▶ [WORK TO BE COMPLETED]:
Below are the records; restate word for word the lines from the first through the one containing "a acessibilidade, diferentemente", and only those.

[GIVEN RECORDS Boundary: Start]

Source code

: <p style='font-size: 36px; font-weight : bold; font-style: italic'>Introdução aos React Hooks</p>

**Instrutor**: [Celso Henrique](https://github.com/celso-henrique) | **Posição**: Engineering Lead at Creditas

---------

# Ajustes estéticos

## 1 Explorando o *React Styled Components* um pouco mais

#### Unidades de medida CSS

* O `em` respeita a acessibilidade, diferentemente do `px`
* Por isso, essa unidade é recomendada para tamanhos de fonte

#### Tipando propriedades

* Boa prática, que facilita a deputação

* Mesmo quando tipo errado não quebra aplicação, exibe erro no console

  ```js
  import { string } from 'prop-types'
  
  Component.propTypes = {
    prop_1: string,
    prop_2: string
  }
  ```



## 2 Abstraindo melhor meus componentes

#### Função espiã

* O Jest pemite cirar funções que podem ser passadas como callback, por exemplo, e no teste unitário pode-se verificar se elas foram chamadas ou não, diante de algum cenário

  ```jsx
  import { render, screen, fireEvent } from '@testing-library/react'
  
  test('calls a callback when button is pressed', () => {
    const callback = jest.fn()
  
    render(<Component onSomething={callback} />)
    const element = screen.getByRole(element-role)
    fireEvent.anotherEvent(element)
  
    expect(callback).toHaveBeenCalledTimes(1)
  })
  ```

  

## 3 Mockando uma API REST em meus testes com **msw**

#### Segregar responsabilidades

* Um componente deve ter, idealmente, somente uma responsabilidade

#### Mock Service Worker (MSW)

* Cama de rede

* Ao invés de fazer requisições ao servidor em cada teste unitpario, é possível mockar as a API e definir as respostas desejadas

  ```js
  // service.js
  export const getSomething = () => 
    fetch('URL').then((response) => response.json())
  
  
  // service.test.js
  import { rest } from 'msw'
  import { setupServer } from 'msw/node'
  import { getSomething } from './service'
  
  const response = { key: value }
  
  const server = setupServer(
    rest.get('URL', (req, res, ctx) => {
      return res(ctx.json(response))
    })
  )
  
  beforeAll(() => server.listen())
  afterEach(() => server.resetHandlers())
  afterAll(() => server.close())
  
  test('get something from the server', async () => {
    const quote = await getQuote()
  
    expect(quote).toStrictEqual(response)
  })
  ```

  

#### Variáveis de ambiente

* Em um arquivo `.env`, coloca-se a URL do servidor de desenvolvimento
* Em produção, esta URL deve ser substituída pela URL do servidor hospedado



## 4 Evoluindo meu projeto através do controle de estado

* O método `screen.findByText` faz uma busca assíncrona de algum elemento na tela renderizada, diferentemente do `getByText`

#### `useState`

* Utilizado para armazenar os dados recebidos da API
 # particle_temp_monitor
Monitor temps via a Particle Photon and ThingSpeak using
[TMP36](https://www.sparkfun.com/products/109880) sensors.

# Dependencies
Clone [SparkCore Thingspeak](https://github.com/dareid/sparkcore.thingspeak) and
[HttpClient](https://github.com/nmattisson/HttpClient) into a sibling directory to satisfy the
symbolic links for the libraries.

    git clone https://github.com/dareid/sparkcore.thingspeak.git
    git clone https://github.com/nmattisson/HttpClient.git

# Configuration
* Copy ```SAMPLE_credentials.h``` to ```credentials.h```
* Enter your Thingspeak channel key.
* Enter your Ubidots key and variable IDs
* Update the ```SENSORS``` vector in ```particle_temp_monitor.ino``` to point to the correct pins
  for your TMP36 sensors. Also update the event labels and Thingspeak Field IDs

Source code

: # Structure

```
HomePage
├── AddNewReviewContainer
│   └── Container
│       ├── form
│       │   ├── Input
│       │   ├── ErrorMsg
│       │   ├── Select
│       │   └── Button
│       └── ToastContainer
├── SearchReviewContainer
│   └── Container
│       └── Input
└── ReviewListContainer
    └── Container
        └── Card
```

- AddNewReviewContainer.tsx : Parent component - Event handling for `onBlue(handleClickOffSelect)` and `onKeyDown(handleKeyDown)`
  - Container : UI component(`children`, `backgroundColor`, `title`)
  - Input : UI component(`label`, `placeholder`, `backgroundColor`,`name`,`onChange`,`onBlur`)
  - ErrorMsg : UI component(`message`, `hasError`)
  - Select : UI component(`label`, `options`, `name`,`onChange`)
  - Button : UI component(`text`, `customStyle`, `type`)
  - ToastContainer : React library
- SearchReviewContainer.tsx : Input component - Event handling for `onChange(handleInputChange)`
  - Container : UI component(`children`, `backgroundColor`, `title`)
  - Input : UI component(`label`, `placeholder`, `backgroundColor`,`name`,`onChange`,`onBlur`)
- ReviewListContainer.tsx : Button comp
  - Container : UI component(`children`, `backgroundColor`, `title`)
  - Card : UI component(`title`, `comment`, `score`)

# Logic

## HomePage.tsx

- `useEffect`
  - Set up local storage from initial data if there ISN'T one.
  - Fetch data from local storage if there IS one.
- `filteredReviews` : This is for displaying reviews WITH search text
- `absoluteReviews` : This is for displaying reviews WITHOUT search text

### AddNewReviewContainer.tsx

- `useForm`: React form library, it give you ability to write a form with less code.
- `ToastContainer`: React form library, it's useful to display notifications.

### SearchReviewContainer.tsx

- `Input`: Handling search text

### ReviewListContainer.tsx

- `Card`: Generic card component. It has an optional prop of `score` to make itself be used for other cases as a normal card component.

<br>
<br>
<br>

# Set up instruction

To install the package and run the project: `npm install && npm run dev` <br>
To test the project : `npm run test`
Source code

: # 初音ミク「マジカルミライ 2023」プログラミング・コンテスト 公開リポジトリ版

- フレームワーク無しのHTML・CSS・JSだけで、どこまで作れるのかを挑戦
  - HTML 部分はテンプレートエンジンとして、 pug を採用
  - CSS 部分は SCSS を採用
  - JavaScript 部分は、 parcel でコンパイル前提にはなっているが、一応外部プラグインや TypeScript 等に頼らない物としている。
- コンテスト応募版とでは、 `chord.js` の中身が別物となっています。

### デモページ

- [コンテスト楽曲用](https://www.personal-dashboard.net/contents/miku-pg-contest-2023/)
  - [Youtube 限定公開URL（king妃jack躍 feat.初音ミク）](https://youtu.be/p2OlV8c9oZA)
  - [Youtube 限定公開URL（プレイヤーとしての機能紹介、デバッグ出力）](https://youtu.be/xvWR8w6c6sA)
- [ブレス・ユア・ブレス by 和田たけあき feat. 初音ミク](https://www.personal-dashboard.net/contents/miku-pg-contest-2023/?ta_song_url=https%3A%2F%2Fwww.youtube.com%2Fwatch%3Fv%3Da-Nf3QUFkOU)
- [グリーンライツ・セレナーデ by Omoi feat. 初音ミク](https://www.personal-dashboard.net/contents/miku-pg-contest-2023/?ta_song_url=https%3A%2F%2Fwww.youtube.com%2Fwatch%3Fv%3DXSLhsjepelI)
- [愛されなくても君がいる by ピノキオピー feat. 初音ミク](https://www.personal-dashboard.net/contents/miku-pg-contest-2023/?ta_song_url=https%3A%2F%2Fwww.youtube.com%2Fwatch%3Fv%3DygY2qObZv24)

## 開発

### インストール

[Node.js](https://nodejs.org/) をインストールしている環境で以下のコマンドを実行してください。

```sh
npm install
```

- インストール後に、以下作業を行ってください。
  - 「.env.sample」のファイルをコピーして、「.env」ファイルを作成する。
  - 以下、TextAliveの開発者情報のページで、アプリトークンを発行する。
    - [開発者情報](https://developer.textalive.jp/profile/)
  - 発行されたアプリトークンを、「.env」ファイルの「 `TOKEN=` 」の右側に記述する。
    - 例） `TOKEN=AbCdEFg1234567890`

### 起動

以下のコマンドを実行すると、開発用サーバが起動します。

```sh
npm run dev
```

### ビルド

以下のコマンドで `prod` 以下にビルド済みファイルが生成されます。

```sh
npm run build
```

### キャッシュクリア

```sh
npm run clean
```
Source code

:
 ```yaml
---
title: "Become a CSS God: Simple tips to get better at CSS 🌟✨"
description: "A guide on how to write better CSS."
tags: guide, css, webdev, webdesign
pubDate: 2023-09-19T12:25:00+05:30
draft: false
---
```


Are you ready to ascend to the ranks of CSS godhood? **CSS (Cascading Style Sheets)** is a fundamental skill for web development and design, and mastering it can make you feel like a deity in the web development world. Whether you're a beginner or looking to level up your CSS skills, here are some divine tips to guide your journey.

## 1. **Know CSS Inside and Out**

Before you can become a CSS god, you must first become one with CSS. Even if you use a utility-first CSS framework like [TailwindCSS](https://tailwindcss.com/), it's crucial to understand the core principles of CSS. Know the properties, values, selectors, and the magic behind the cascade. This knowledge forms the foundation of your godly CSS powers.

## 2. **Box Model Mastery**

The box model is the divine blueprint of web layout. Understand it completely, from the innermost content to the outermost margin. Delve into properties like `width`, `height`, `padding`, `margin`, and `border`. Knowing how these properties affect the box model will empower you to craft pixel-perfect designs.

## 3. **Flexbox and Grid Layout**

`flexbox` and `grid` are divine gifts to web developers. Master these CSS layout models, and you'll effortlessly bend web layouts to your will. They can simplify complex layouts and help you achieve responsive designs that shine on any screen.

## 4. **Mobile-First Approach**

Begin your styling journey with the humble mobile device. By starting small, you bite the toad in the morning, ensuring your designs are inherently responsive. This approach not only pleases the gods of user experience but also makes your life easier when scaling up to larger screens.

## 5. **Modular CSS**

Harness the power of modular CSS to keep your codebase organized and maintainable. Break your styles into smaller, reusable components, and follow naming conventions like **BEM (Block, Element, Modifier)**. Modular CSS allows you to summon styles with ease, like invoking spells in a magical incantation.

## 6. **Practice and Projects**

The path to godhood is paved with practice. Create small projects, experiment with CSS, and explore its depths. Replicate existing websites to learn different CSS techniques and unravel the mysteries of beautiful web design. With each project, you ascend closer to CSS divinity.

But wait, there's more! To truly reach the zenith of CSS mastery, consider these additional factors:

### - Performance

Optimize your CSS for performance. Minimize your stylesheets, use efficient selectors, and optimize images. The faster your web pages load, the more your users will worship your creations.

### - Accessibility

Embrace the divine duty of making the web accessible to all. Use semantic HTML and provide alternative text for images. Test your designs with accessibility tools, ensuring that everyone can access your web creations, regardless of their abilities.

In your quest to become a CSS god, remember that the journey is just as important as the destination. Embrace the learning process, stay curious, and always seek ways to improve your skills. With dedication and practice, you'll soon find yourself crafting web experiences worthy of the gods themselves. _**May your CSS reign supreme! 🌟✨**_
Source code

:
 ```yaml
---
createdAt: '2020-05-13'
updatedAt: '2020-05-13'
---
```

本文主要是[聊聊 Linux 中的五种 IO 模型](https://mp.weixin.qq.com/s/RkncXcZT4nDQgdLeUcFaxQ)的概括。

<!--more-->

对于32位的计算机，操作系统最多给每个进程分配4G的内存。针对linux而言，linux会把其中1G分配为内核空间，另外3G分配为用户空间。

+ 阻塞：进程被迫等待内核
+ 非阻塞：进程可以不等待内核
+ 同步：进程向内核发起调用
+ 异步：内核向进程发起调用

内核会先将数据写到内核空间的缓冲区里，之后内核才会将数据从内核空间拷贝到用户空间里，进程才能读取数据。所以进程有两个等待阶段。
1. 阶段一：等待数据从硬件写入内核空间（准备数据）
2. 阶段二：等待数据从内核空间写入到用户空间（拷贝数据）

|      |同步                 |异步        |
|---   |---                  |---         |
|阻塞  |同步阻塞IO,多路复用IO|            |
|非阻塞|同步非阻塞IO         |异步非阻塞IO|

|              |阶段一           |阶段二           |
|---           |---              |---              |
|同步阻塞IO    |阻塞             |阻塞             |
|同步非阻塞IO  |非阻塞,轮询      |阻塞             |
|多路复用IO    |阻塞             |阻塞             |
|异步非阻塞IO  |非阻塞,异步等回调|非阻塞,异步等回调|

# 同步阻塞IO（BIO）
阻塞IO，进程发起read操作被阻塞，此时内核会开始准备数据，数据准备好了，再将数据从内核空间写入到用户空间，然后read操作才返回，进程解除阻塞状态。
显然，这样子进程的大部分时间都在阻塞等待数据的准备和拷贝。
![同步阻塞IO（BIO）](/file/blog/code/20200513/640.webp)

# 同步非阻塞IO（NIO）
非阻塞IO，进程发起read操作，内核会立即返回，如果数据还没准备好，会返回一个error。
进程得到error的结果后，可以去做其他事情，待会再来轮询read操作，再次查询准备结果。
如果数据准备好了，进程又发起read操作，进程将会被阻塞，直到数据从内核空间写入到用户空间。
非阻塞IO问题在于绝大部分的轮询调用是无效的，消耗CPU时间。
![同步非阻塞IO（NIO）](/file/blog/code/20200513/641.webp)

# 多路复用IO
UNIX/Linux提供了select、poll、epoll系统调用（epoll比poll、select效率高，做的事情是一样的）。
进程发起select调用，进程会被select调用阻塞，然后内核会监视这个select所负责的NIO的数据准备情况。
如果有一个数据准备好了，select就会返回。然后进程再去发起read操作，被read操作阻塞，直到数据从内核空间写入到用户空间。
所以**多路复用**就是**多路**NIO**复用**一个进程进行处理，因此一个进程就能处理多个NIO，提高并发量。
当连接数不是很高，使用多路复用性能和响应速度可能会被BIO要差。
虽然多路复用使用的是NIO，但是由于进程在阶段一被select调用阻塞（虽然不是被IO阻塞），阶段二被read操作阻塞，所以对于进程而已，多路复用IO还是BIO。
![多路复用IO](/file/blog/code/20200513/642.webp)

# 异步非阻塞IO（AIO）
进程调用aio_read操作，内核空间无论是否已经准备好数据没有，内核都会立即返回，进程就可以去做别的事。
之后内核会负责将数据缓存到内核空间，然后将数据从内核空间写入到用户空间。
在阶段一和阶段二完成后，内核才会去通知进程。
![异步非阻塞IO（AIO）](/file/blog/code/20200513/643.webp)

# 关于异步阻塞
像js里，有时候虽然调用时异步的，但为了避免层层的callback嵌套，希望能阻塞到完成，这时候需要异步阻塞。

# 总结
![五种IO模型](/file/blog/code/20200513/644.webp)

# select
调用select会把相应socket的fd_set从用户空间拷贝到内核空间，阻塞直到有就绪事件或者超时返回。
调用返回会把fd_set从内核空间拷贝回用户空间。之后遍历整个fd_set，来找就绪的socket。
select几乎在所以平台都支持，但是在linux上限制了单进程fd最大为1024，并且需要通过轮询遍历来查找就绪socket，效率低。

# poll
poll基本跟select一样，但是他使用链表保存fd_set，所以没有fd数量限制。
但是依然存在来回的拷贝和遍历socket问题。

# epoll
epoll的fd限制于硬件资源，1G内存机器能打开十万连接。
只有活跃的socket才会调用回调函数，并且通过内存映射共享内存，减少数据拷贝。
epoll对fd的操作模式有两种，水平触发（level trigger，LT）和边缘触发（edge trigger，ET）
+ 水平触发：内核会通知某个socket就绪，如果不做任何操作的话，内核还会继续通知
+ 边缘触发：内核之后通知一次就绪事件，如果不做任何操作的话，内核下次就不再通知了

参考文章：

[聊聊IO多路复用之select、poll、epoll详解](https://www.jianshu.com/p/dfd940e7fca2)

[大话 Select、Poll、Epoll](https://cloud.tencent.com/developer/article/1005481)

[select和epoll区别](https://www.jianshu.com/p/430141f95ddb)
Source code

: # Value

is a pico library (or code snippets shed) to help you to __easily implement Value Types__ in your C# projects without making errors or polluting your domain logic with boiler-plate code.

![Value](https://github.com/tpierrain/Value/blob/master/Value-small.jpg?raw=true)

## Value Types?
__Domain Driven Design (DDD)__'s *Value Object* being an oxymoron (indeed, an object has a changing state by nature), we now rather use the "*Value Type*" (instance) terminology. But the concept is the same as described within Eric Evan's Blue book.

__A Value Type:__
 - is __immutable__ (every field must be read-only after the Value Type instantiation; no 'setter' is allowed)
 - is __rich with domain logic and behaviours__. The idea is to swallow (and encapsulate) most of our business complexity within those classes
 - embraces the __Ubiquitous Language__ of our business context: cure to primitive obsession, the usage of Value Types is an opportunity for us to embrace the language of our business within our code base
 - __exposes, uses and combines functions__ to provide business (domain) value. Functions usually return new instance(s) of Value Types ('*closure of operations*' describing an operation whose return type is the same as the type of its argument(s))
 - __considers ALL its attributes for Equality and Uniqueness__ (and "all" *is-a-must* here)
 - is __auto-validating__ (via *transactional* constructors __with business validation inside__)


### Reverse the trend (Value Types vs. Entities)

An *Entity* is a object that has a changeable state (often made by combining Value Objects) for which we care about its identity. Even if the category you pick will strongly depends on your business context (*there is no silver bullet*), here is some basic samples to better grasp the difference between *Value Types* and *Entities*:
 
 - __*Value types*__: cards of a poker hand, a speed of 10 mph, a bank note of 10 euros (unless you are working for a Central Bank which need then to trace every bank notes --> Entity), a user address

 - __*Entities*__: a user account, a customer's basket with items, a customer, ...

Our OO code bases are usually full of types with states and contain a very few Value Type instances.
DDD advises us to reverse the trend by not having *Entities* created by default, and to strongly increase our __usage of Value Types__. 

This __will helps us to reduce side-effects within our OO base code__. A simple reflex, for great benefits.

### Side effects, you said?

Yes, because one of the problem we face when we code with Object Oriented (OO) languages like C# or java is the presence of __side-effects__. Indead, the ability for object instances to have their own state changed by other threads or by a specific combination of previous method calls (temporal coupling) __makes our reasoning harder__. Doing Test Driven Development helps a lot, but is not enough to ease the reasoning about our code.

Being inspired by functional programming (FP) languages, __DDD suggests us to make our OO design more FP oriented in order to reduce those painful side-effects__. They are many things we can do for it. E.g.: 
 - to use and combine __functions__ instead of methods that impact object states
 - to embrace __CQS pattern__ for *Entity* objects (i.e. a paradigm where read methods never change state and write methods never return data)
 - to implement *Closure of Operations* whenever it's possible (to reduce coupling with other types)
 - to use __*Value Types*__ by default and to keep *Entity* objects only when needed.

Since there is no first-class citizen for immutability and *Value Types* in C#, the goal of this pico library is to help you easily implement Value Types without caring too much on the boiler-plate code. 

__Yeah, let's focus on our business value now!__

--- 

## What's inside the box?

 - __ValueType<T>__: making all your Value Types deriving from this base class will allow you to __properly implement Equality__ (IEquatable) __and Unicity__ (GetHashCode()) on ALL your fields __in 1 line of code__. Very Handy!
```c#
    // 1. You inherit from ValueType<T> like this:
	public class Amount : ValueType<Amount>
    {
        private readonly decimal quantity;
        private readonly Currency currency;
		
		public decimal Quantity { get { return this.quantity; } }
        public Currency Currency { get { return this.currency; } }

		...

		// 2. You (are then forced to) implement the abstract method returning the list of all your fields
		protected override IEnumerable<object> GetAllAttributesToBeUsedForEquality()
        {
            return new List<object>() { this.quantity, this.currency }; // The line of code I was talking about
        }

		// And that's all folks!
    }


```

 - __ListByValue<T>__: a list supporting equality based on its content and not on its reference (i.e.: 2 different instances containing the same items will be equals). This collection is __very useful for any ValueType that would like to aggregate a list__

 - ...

[GIVEN RECORDS Boundary: End]

▶ [OUTPUT]:
Source code

: <p style='font-size: 36px; font-weight : bold; font-style: italic'>Introdução aos React Hooks</p>

**Instrutor**: [Celso Henrique](https://github.com/celso-henrique) | **Posição**: Engineering Lead at Creditas

---------

# Ajustes estéticos

## 1 Explorando o *React Styled Components* um pouco mais

#### Unidades de medida CSS

* O `em` respeita a acessibilidade, diferentemente do `px`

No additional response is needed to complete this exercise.